Sherwin-Williams reported first quarter revenue of $5.44 billion, up nearly 9% over Q1 2022 and exceeding Wall Street estimates. Sales from U.S. and Canadian stores open at east a year increased 14%.
The company’s Q1 EBITDA (earnings before interest, taxes, depreciation and amortization, a metric some in the financial industry believe to be an accurate reflection of financial health) jumped nearly 27%.
Sherwin-Williams CEO John G. Morikis said “We delivered strong results in the first quarter, with higher-than-expected consolidated net sales, sequential and year-over-year expansion in gross margin, and double-digit percentage growth in diluted net income per share and EBITDA. Segment margin expanded sequentially and year-over-year in all three of our reportable segments.”
Morikis also said that the company faces some hurdles as the year moves along, commenting that the architectural market might be slowing down. “While our first quarter was strong, it is also a seasonally smaller quarter, and our outlook for the full year remains unchanged at this time,” he said. “We continue to expect a very challenging demand environment in the back half of 2023 against difficult comparisons. On the architectural side of the business, we are seeing demand softness in new residential and the Consumer Brands Group DIY.”
Morikis continued that industrial business in North America is impacted by a slow economic recovery in Europe and China after the COVID-19 slowdowns, which may affect the company’s performance and strategies moving forward. “We will continue to prioritize what we can control, by maintaining a focus on recession-resilient markets, growing new accounts and share of wallet, continuing appropriate growth investments in stores and sales representatives, and managing price-cost dynamics,” he said. “We remain confident in our differentiated strategy, capabilities and product and service solutions, and we continue to expect to outperform the market.”

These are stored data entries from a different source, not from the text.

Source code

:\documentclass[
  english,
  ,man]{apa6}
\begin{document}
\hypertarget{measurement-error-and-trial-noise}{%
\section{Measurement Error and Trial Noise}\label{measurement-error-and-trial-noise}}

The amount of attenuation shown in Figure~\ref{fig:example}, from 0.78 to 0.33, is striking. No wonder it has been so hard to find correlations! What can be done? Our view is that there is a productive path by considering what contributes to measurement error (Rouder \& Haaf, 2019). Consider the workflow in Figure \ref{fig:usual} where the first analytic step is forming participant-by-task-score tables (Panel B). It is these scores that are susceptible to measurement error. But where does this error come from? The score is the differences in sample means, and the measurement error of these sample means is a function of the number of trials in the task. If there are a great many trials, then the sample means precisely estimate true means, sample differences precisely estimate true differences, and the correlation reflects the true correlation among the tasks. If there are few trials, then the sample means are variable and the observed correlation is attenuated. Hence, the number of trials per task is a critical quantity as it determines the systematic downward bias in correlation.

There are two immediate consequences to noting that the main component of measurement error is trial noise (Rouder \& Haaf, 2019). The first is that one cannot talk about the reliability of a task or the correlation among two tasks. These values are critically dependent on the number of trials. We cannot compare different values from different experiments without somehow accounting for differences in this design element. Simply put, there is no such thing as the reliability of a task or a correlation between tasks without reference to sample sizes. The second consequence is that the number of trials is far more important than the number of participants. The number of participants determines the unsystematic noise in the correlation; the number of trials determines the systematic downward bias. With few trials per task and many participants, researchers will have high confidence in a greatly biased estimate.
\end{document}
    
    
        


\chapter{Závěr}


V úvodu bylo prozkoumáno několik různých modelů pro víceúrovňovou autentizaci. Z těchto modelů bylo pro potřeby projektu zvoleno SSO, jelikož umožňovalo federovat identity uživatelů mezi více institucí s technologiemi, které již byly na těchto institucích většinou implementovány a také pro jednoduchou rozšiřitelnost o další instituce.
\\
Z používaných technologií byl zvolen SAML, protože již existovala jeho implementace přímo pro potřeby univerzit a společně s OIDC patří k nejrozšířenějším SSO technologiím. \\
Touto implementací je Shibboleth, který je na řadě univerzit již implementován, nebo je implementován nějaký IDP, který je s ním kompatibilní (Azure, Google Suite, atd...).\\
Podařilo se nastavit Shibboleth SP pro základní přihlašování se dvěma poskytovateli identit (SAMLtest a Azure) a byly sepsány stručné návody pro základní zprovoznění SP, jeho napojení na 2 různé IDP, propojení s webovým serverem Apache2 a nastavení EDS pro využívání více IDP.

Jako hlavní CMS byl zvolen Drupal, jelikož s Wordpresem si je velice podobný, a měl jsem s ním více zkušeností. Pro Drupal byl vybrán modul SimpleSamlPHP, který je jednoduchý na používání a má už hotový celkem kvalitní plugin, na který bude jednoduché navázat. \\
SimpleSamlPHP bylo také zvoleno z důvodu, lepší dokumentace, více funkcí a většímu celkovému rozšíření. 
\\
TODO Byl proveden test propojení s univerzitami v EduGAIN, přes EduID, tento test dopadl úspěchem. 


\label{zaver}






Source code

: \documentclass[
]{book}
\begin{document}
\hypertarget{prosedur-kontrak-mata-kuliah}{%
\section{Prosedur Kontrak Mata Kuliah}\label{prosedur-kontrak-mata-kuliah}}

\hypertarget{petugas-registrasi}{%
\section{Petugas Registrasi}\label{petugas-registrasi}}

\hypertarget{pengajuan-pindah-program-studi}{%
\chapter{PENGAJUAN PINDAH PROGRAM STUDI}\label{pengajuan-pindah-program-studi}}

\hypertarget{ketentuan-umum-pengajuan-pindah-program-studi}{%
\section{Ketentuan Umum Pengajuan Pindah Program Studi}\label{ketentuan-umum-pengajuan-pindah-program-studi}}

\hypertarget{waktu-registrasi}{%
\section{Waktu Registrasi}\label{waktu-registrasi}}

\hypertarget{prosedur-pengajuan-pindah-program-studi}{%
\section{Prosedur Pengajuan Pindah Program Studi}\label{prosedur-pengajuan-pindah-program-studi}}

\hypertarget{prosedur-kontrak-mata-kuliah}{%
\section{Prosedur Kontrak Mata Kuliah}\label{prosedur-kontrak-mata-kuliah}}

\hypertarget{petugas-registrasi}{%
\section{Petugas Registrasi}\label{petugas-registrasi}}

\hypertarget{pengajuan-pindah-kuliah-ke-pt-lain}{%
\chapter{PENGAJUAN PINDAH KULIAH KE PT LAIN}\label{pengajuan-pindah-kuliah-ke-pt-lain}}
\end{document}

From here, the company expects a smaller change in the second quarter. “For the full year 2023, we continue to expect consolidated net sales to be down a mid-single digit percentage to flat compared to full year 2022,” said Morikis.
Here are additional highlights from the company report, comparing Q1 2023 to Q1 2022:
• Diluted net income per share increased 30.5% to $1.84 per share in the quarter compared to $1.41 per share in the first quarter 2022.

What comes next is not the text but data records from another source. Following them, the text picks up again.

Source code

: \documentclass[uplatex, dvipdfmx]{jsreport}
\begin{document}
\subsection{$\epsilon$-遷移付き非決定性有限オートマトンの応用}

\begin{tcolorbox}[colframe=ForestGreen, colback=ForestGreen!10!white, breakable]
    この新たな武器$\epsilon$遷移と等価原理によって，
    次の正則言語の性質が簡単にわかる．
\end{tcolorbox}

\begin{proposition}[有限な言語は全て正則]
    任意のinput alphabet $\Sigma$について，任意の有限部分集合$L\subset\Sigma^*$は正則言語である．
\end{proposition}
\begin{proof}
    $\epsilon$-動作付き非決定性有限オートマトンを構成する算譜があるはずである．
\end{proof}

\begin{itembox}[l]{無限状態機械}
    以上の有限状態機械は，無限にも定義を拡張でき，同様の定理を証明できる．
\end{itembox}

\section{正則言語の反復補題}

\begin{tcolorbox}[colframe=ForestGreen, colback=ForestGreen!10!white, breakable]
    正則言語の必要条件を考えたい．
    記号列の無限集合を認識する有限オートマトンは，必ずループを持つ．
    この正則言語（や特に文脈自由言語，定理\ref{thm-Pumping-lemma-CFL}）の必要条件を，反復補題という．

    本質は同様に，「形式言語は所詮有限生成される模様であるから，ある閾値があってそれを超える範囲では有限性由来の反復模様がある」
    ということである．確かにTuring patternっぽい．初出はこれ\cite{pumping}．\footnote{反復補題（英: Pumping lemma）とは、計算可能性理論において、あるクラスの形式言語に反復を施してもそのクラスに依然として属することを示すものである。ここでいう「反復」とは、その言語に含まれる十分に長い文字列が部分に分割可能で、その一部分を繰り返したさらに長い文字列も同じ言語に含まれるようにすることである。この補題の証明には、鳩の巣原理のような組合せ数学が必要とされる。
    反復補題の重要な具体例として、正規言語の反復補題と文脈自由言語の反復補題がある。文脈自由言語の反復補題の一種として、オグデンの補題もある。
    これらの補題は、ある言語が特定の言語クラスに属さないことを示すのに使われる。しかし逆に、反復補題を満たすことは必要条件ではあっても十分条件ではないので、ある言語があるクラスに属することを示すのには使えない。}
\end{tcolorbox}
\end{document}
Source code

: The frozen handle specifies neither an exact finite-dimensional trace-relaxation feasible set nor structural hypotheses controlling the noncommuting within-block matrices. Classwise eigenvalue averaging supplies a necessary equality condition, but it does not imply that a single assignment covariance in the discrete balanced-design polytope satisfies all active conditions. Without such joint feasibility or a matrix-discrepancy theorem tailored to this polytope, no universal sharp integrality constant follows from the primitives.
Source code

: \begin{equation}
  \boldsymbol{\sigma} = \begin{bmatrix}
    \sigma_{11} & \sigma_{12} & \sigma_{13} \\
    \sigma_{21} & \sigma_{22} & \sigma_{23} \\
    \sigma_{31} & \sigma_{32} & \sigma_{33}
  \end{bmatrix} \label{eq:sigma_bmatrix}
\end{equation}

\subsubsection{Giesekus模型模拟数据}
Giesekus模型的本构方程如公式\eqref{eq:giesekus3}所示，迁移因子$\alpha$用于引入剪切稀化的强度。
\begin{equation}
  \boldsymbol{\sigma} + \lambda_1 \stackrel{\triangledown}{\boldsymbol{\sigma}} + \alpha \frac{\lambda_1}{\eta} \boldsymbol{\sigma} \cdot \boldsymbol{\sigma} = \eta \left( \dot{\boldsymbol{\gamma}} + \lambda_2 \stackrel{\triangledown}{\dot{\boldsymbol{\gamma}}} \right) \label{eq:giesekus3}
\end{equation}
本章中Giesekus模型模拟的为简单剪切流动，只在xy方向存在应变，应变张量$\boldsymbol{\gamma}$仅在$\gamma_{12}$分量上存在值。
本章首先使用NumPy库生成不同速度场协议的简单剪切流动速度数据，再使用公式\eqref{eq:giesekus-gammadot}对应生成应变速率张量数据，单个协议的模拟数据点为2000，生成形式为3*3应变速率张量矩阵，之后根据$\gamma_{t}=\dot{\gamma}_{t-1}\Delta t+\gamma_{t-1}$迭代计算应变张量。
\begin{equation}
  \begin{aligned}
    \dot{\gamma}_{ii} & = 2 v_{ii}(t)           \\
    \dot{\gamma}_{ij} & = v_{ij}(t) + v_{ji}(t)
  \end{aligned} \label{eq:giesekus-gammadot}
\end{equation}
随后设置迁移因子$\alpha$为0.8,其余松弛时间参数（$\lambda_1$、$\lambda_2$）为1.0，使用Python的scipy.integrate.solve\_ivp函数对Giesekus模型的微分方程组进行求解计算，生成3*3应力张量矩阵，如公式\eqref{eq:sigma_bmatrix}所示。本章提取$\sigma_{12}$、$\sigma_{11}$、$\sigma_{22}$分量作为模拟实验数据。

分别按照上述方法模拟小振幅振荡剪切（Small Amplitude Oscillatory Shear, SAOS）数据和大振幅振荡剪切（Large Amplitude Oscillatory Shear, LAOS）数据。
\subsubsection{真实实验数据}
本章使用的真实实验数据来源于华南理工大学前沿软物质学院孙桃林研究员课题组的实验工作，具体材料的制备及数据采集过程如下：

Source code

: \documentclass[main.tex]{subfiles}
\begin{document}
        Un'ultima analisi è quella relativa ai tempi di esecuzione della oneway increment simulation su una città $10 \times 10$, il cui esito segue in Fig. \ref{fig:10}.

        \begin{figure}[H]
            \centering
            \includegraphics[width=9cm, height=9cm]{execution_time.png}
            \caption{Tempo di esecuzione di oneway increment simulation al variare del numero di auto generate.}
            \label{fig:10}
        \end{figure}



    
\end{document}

• Adjusted diluted net income per share increased 26.7% to $2.04 per share in the quarter compared to $1.61 per share in the first quarter 2022.
• Reaffirming full year 2023 diluted net income per share guidance in the range of $6.79 to $7.59 per share, including acquisition-related amortization expense of $0.81 per share and restructuring expense of $0.25 to $0.35 per share.
• Reaffirming full year 2023 adjusted diluted net income per share guidance in the range of $7.95 to $8.65 per share.